Scan the data below for lines holding the word "YesAdmin", and copy each line found.
START Data shown
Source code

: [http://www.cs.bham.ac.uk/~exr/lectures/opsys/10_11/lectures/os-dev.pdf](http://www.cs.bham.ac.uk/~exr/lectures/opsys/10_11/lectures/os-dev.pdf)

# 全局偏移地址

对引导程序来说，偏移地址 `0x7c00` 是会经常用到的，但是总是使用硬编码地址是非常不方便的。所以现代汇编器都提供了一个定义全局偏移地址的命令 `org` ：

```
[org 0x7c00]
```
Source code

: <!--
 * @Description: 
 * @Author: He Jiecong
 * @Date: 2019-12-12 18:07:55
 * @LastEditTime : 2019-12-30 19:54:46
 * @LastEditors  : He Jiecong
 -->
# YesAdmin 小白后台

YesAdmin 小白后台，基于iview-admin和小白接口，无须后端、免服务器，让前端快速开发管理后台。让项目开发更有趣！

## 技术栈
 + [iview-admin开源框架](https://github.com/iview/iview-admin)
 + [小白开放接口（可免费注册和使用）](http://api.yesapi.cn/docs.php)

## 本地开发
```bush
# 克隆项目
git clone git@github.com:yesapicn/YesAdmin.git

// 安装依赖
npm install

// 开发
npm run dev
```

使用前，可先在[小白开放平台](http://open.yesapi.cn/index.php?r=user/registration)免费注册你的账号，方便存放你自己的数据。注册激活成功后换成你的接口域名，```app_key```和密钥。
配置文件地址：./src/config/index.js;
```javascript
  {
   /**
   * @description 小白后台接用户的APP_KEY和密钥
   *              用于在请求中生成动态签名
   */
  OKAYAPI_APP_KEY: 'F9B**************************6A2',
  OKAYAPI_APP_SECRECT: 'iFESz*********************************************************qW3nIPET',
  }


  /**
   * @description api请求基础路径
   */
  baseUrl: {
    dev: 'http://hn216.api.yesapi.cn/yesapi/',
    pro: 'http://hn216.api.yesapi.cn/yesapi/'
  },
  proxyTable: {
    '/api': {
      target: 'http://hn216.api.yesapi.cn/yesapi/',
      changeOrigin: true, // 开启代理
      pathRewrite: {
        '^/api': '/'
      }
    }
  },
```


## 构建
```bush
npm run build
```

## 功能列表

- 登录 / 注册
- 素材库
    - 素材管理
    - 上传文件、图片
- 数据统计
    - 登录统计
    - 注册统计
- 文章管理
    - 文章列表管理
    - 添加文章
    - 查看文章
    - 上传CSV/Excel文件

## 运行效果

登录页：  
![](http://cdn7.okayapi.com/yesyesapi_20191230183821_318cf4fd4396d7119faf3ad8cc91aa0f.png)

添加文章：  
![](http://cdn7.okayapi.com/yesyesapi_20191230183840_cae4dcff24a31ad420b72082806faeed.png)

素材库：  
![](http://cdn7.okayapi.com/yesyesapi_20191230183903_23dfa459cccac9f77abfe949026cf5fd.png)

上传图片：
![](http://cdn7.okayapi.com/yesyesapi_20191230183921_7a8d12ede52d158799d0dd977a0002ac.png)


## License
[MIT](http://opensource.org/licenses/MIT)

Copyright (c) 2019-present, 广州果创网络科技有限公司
END Data shown
■ Answer to this task
# YesAdmin 小白后台
YesAdmin 小白后台，基于iview-admin和小白接口，无须后端、免服务器，让前端快速开发管理后台。让项目开发更有趣！
git clone git@github.com:yesapicn/YesAdmin.git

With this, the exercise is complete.